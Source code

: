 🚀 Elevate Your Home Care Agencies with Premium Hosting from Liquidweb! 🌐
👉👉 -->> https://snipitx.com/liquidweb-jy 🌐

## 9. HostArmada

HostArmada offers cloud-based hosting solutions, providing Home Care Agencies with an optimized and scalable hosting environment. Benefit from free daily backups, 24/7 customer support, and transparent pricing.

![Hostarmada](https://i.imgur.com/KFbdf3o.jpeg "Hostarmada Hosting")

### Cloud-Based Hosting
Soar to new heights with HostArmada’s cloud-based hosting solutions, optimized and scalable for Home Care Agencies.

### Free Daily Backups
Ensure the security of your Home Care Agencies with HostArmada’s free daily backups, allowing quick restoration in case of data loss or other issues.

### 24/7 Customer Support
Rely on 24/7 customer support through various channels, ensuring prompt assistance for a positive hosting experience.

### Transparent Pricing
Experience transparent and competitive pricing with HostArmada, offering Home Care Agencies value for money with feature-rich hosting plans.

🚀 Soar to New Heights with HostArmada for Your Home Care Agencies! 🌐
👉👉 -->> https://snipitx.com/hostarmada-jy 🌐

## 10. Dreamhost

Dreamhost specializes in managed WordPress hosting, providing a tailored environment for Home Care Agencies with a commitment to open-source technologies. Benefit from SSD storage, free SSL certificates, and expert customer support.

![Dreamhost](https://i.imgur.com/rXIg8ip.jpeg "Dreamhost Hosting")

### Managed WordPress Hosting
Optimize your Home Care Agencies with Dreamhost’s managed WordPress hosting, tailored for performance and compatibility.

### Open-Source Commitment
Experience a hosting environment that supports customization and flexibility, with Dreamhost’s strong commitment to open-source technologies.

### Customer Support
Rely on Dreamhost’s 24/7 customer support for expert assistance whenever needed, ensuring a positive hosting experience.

◆ The task ◆
Lines holding "environment": copy each one from the records above.

◆ Problem solution ◆
HostArmada offers cloud-based hosting solutions, providing Home Care Agencies with an optimized and scalable hosting environment. Benefit from free daily backups, 24/7 customer support, and transparent pricing.
Dreamhost specializes in managed WordPress hosting, providing a tailored environment for Home Care Agencies with a commitment to open-source technologies. Benefit from SSD storage, free SSL certificates, and expert customer support.
Experience a hosting environment that supports customization and flexibility, with Dreamhost’s strong commitment to open-source technologies.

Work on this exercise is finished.